Les communes assurant des charges de centralité sont davantage fragilisées. Je me réjouis de l'adoption cet été du filet de sécurité et je tiens à remercier les sénatrices et les sénateurs d'avoir enrichi le dispositif adopté par l'Assemblée nationale. Le décret d'application sera publié dans les prochains jours. Les premiers acomptes seront versés durant le mois de novembre aux communes éligibles à ce dispositif - soit environ 25 % d'entre elles. La hausse des dépenses d'énergie et d'alimentation sera prise en charge à hauteur de 70 %. Le soutien pour faire face à l'augmentation des charges de la masse salariale pourra aller jusqu'à 50 %.

Indexer la dotation globale de fonctionnement (DGF) serait irréaliste. Durant le quinquennat de François Hollande, cette pratique avait justifié les coupes claires qui avaient ensuite été décidées par le gouvernement. Comme je l'expliquais ce matin à M. André Laignel, il serait difficile de retirer demain aux collectivités locales un filet de sécurité indexé sur l'inflation si notre pays entrait en récession. Nous privilégions l'accompagnement des collectivités qui en ont le plus besoin. L'année prochaine, nous pourrons adapter ce dispositif en fonction des résultats constatés en 2022.
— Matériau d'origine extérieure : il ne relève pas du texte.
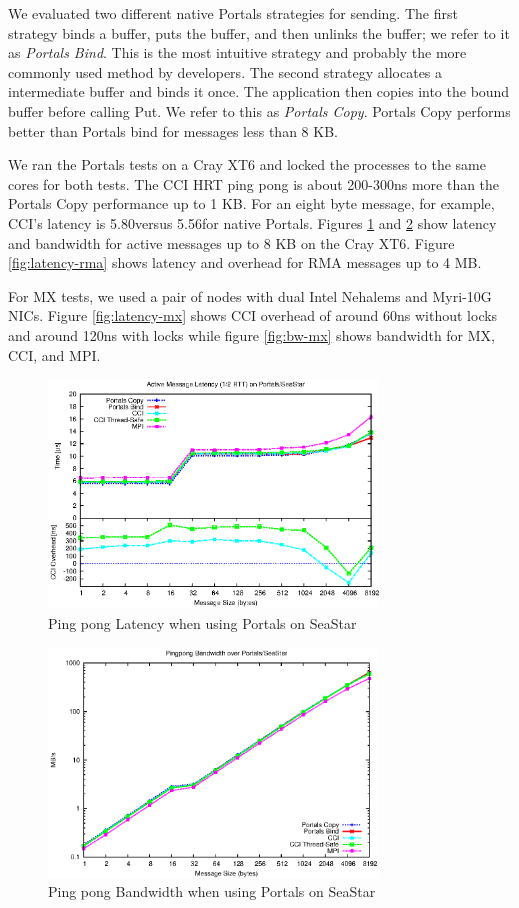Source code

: We evaluated two different native Portals strategies for sending. The first strategy
binds a buffer, puts the buffer, and then unlinks the buffer; we refer to it as
\emph{Portals Bind}. This is the most intuitive strategy and probably the more
commonly used method by developers. The second strategy allocates a intermediate
buffer and binds it once. The application then copies into the bound buffer before
calling Put. We refer to this as \emph{Portals Copy}. Portals Copy performs better
than Portals bind for messages less than 8 KB.

We ran the Portals tests on a Cray XT6 and locked the processes to the same cores for
both tests. The CCI HRT ping pong is about 200-300ns more than the Portals Copy
performance up to 1 KB.  For an eight byte message, for example, CCI's latency is
5.80\us versus 5.56\us for native Portals.  Figures \ref{fig:latency-portals} and
\ref{fig:bw-portals} show latency and bandwidth for active messages up to 8 KB on the Cray
XT6. Figure \ref{fig:latency-rma} shows latency and overhead for RMA messages up to 4
MB.

For MX tests, we used a pair of nodes with dual Intel Nehalems and Myri-10G NICs.
Figure \ref{fig:latency-mx} shows CCI overhead of around 60ns without locks and
around 120ns with locks while figure \ref{fig:bw-mx} shows bandwidth for MX, CCI, and
MPI.

\begin{figure}[htbp]
\centering
\includegraphics[width=3.45in]{pingpong-latency-portals-overhead-combined.eps}
\caption{Ping pong Latency when using Portals on SeaStar}
\label{fig:latency-portals}
\end{figure}

\begin{figure}[htbp]
\centering
\includegraphics[width=3.45in]{pingpong-bw-portals.eps}
\caption{Ping pong Bandwidth when using Portals on SeaStar}
\label{fig:bw-portals}
\end{figure}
Et pour répondre à la question de Christine Lavarde, nous allons en effet adapter le texte qui vous est transmis aujourd'hui à la suite des « dialogues de Bercy ». Nous n'avons pas eu le temps d'indiquer dans le texte initial que nous allions abonder la DSU et la DSR de 210 millions d'euros. Très concrètement, cela représente 90 millions d'euros sur la DSU, 90 millions d'euros sur la DSR et 30 millions d'euros pour les intercommunalités.
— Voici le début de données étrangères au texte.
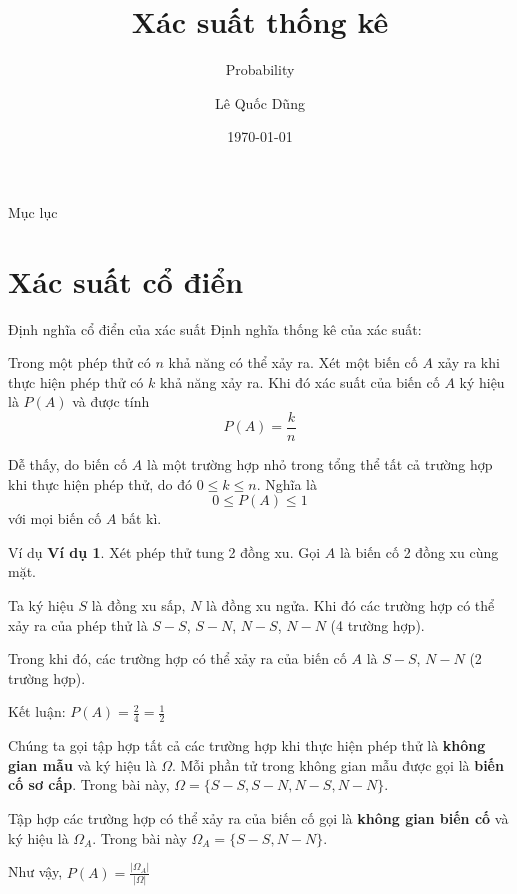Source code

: \documentclass[aspectratio=169,xcolor=dvipsnames,serif]{beamer}
\title[short title]{Xác suất thống kê} %
\subtitle{Probability}
\author{Lê Quốc Dũng}
\institute[MPEI] %
{
    Moscow Power Engineering Institute %
}
\date{\today} %
\begin{document}
\begin{frame}
    \titlepage
\end{frame}

\begin{frame}{Mục lục}
    \tableofcontents
\end{frame}

\section{Xác suất cổ điển}

\begin{frame}{Định nghĩa cổ điển của xác suất}
    Định nghĩa thống kê của xác suất:
    
    Trong một phép thử có $n$ khả năng có thể xảy ra. Xét một biến cố $A$ xảy ra khi thực hiện phép thử có $k$ khả năng xảy ra. Khi đó xác suất của biến cố $A$ ký hiệu là $P(A)$ và được tính \[P(A) = \frac{k}{n}\]
    
    Dễ thấy, do biến cố $A$ là một trường hợp nhỏ trong tổng thể tất cả trường hợp khi thực hiện phép thử, do đó $0 \leq k \leq n$. Nghĩa là \[0 \leq P(A) \leq 1\] với mọi biến cố $A$ bất kì.
\end{frame}

\begin{frame}{Ví dụ}
    \textbf{Ví dụ 1}. Xét phép thử tung 2 đồng xu. Gọi $A$ là biến cố 2 đồng xu cùng mặt.
    
    Ta ký hiệu $S$ là đồng xu sấp, $N$ là đồng xu ngửa. Khi đó các trường hợp có thể xảy ra của phép thử là $S-S$, $S-N$, $N-S$, $N-N$ (4 trường hợp). 
    
    Trong khi đó, các trường hợp có thể xảy ra của biến cố $A$ là $S-S$, $N-N$ (2 trường hợp).
    
    Kết luận: $P(A) = \frac{2}{4} = \frac{1}{2}$
    
    Chúng ta gọi tập hợp tất cả các trường hợp khi thực hiện phép thử là \textbf{không gian mẫu} và ký hiệu là $\Omega$. Mỗi phần tử trong không gian mẫu được gọi là \textbf{biến cố sơ cấp}. Trong bài này, $\Omega = \{S-S, S-N, N-S, N-N\}$.
    
    Tập hợp các trường hợp có thể xảy ra của biến cố gọi là \textbf{không gian biến cố} và ký hiệu là $\Omega_A$. Trong bài này $\Omega_A = \{S-S, N-N\}$.
    
    Như vậy, $P(A) = \frac{|\Omega_A|}{|\Omega|}$
\end{frame}
\end{document}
Si nous ne prenions pas cette mesure, deux tiers des communes verraient, du fait des règles de la péréquation, leur DGF baisser l'an prochain, alors même que l'enveloppe globale est stable et sanctuarisée depuis 2017. Avec cette mesure en revanche, 70 % des communes verront leur DGF augmenter l'an prochain. Cette garantie a été qualifiée d'historique, y compris par des spécialistes du sujet et nous réfléchissons ainsi à renforcer la DSR péréquation.

M. Mizzon a demandé si, dans le cadre de l'actualisation des valeurs locatives, les commissions devaient poursuivre leurs travaux. La réponse est oui : ce travail est utile, ne serait-ce que parce que les premières remontées des commissions départementales nous ont permis de faire une forme de synthèse et d'arriver à la conclusion qu'il fallait suspendre l'application de la réforme.

En effet, ces synthèses affichaient des hausses de fiscalité de plus de 40 % pour les commerces de centre-ville et des baisses de 40 % pour des hypermarchés de périphérie. Quand bien même on appliquerait des mesures correctives - plafonnement, « planchonnement », lissage, etc. -, on arriverait toujours à +15 % pour le centre-ville et -15 % pour la périphérie. La décision a donc été prise - c'est aussi l'intérêt des « dialogues de Bercy » - de suspendre l'actualisation.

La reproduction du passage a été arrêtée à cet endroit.